Murphy developed his eponymous anastomotic button for a sutureless anastomosis of the gallbladder to the duodenum (his preferred treatment for acute cholecystitis), but it was equally suitable for intestinal anastomoses. He developed it in the experimental animal laboratory in a barn behind his house and first used it less than a week after developing it on a dog. The Murphy button can be credited as the forerunner of the modern end-to-end stapling instrument after having become the method of choice for operations at the Mayo Clinic and elsewhere in the United States for over twenty years.

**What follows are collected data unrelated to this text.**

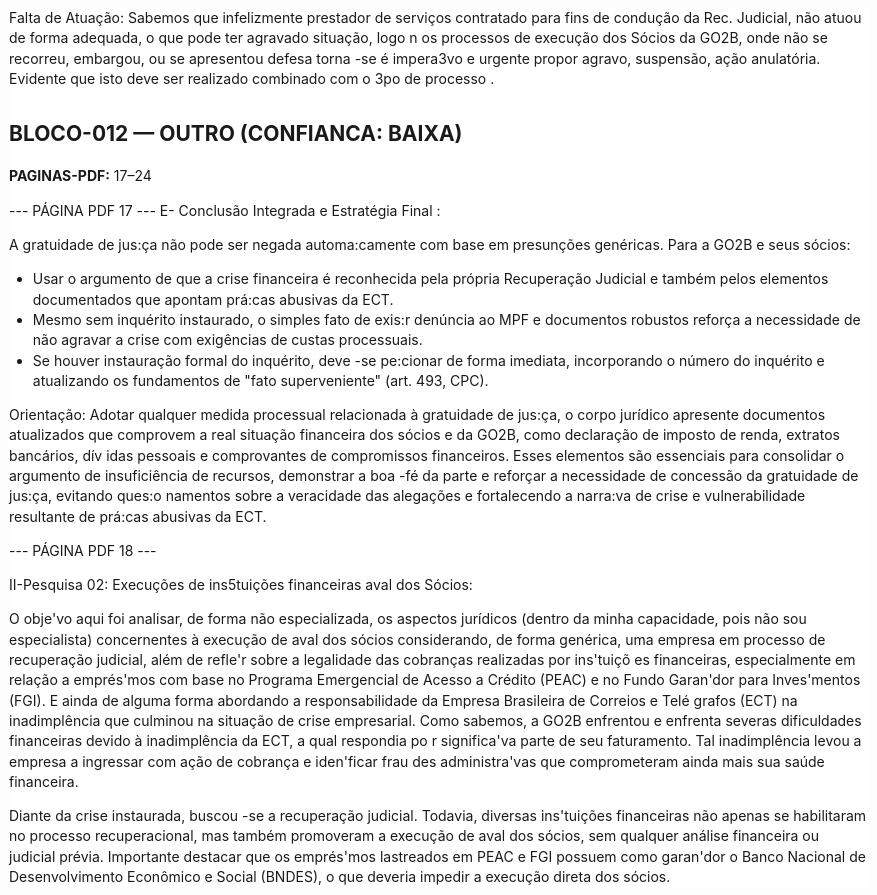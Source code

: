 Falta de Atuação: Sabemos que infelizmente prestador de serviços contratado para fins de condução da Rec. Judicial, não atuou de forma adequada, o que pode ter agravado situação, logo n os processos de execução dos Sócios da GO2B, onde não se recorreu,
embargou, ou se apresentou defesa torna -se é impera3vo e urgente propor agravo, suspensão, ação anulatória. Evidente que isto deve ser realizado combinado com o 3po de processo .

## BLOCO-012 — OUTRO (CONFIANCA: BAIXA)
**PAGINAS-PDF:** 17–24

--- PÁGINA PDF 17 ---
E- Conclusão Integrada e Estratégia Final :

A gratuidade de jus:ça não pode ser negada automa:camente com base em presunções genéricas. Para a GO2B e seus sócios:

- Usar o argumento de que a crise financeira é reconhecida pela própria Recuperação Judicial e também pelos elementos
documentados que apontam prá:cas abusivas da ECT.
- Mesmo sem inquérito instaurado, o simples fato de exis:r denúncia ao MPF e documentos robustos reforça a necessidade
de não agravar a crise com exigências de custas processuais.
- Se houver instauração formal do inquérito, deve -se pe:cionar de forma imediata, incorporando o número do inquérito e
atualizando os fundamentos de "fato superveniente" (art. 493, CPC).

Orientação: Adotar qualquer medida processual relacionada à gratuidade de jus:ça, o corpo jurídico apresente documentos atualizados que comprovem a real situação financeira dos sócios e da GO2B, como declaração de imposto de renda, extratos
bancários, dív idas pessoais e comprovantes de compromissos financeiros. Esses elementos são essenciais para consolidar o argumento de insuficiência de recursos, demonstrar a boa -fé da parte e reforçar a necessidade de concessão da gratuidade de jus:ça,
evitando ques:o namentos sobre a veracidade das alegações e fortalecendo a narra:va de crise e vulnerabilidade resultante de prá:cas abusivas da ECT.

--- PÁGINA PDF 18 ---

II-Pesquisa 02: Execuções de ins5tuições financeiras aval dos Sócios:

O obje'vo aqui foi analisar, de forma não especializada, os aspectos jurídicos (dentro da minha capacidade, pois não sou especialista)
concernentes à execução de aval dos sócios considerando, de forma genérica, uma empresa em processo de recuperação judicial, além de refle'r sobre a legalidade das cobranças realizadas por ins'tuiçõ es financeiras, especialmente em relação a emprés'mos com base no Programa Emergencial de Acesso a Crédito (PEAC) e no Fundo Garan'dor para Inves'mentos (FGI). E ainda de alguma
forma abordando a responsabilidade da Empresa Brasileira de Correios e Telé grafos (ECT) na inadimplência que culminou na situação de crise empresarial.
 Como sabemos, a GO2B enfrentou e enfrenta severas dificuldades financeiras devido à inadimplência da ECT, a qual respondia po r significa'va parte de seu faturamento. Tal inadimplência levou a empresa a ingressar com ação de cobrança e iden'ficar frau des
administra'vas que comprometeram ainda mais sua saúde financeira.

Diante da crise instaurada, buscou -se a recuperação judicial. Todavia, diversas ins'tuições financeiras não apenas se habilitaram no processo recuperacional, mas também promoveram a execução de aval dos sócios, sem qualquer análise financeira ou judicial prévia.
Importante destacar que os emprés'mos lastreados em PEAC e FGI possuem como garan'dor o Banco Nacional de Desenvolvimento Econômico e Social (BNDES), o que deveria impedir a execução direta dos sócios.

In 1896, Murphy was the first person to successfully unite a femoral artery severed by a gunshot wound. In 1898, Murphy was first in the United States to induce artificial immobilization and collapse of the lung (pneumothorax) in treatment of pulmonary tuberculosis. He pioneered bone grafting techniques and made inroads in the management of ankylosis, especially with reconstruction. He was also considered an innovator for surgical intervention for prostate cancer, performance of end-to-end anastomosis of hollow viscera.

In 1912, he performed what was arguably the first biliary tract endoscopy. He was a founding member of the American College of Surgeons.

==Honors==
He was knighted with the Order of St. Gregory the Great at the direction of Pope Benedict XV by Archbishop George Mundelein on June 16, 1916. He was awarded Laetare Medal by the University of Notre Dame in 1902, and a Doctor of Science by University of Sheffield, England in 1908.

Although Murphy's flamboyant demeanour, and consequent unpopularity, among his colleagues kept him from early membership in several professional associations, he was eventually elected President of both the Chicago Medical Society and the American Medical Association (AMA).The American Surgical Association belatedly granted Murphy membership.

The John B. Murphy Public School in the Irving Park community on the northwest side of Chicago, which opened in 1924, was named in his honor.